Start of Materials provided

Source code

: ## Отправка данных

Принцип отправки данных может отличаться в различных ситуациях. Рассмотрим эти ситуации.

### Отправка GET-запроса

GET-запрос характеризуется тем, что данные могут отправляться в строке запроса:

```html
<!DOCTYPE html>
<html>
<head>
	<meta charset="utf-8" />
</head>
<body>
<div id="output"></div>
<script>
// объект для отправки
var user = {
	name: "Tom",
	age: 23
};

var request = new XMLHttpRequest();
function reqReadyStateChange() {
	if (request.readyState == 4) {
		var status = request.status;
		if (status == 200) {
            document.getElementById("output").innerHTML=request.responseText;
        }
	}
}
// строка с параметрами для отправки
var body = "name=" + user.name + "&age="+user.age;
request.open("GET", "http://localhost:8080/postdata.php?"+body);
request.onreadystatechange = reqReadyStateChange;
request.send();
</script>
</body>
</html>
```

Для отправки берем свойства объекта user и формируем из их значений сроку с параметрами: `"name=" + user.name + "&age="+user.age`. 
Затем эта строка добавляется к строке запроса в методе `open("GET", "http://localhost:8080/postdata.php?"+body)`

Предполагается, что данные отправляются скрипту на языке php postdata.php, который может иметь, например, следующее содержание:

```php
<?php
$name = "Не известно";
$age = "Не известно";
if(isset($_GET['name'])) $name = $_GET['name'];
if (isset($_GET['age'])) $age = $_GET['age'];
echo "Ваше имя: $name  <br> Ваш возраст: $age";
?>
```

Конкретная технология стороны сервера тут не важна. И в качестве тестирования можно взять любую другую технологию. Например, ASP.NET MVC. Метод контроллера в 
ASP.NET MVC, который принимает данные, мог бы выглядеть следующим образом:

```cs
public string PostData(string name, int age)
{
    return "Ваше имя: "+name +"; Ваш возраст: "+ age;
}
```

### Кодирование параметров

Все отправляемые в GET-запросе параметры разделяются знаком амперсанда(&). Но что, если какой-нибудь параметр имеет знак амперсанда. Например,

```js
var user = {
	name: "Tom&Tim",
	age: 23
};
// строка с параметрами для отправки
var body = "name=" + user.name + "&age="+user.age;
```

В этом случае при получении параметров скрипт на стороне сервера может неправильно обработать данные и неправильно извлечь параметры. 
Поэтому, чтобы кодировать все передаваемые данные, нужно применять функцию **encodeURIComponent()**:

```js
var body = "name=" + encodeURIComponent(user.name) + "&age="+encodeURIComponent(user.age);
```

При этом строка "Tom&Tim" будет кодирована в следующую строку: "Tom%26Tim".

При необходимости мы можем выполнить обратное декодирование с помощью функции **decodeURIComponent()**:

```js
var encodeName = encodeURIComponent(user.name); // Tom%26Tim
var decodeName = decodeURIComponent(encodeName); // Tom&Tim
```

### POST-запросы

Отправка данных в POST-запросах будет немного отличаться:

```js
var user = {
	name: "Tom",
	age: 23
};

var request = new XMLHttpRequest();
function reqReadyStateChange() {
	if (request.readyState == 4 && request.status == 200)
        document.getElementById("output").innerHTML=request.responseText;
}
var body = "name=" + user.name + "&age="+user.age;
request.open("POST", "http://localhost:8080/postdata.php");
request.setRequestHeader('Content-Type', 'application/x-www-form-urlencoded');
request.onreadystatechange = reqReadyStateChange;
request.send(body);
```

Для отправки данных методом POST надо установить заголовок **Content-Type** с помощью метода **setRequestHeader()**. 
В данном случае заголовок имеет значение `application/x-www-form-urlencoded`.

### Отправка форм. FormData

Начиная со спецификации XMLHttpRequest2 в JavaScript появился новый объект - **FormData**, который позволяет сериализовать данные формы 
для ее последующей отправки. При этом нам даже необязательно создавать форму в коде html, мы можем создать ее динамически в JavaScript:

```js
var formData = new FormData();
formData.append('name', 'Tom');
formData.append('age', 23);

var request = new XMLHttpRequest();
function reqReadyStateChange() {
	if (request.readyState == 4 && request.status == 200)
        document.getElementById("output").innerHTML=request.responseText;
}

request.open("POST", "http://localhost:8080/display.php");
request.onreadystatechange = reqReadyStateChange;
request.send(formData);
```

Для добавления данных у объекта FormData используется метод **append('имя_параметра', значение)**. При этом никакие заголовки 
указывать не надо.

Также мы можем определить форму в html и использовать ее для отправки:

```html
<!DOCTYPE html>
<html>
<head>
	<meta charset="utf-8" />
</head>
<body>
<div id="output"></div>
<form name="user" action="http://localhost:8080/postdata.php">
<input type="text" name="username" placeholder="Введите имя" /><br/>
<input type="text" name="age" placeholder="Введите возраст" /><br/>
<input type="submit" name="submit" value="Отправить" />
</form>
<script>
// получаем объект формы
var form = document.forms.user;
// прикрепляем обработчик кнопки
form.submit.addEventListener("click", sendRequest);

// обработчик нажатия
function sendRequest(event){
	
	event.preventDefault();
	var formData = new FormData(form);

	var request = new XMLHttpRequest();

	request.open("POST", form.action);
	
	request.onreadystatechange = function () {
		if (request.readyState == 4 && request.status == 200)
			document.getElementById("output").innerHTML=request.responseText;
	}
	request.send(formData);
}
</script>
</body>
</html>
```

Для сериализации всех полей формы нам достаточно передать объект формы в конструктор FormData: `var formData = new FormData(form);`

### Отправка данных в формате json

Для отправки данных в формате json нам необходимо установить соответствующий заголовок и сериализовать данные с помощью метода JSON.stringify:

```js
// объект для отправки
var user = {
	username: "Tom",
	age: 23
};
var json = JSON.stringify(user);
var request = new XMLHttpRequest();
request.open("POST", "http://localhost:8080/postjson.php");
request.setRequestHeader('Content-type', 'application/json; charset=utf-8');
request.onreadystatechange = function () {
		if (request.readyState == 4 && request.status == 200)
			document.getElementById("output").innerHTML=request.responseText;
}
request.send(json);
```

End of Materials provided

» **Assignment**: Pick every line from the listing holding the string "decodeURIComponent", and copy it.

» **Output**:
При необходимости мы можем выполнить обратное декодирование с помощью функции **decodeURIComponent()**:
var decodeName = decodeURIComponent(encodeName); // Tom&Tim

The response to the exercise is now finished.